What to produce — Within the listing, each line that has the string "blacklist" should be copied.

Data for this task —
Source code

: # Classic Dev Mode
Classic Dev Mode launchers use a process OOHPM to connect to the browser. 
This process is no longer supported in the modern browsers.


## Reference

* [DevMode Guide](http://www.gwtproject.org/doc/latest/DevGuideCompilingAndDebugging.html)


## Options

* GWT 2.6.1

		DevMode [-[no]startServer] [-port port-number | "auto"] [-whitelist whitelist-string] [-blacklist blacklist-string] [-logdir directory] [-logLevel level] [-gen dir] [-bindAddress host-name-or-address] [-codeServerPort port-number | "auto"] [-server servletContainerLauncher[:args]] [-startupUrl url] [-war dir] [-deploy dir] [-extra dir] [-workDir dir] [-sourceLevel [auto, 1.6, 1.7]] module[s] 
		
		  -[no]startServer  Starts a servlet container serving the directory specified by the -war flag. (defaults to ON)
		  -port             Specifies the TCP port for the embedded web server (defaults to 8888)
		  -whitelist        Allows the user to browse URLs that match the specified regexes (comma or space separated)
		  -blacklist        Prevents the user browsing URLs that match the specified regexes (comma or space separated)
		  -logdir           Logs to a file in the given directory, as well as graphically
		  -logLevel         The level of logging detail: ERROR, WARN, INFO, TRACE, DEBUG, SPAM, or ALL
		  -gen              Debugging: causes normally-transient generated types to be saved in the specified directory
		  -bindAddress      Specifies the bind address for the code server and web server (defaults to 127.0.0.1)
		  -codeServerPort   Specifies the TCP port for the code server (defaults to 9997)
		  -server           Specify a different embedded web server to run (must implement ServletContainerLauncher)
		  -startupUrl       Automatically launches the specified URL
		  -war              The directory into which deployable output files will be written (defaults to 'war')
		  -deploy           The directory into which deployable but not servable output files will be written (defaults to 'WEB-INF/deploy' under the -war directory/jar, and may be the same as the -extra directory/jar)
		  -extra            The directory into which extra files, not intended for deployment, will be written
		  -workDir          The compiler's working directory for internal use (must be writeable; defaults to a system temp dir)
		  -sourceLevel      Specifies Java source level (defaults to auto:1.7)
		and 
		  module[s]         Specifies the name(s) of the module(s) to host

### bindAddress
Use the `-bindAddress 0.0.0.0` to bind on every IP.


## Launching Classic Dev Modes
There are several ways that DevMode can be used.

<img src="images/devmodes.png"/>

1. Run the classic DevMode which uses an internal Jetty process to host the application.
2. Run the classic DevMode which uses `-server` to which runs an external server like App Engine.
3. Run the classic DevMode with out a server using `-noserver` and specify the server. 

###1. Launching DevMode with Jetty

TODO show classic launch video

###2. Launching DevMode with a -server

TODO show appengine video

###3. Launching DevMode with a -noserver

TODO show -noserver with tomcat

Task answer —
		DevMode [-[no]startServer] [-port port-number | "auto"] [-whitelist whitelist-string] [-blacklist blacklist-string] [-logdir directory] [-logLevel level] [-gen dir] [-bindAddress host-name-or-address] [-codeServerPort port-number | "auto"] [-server servletContainerLauncher[:args]] [-startupUrl url] [-war dir] [-deploy dir] [-extra dir] [-workDir dir] [-sourceLevel [auto, 1.6, 1.7]] module[s] 
		  -blacklist        Prevents the user browsing URLs that match the specified regexes (comma or space separated)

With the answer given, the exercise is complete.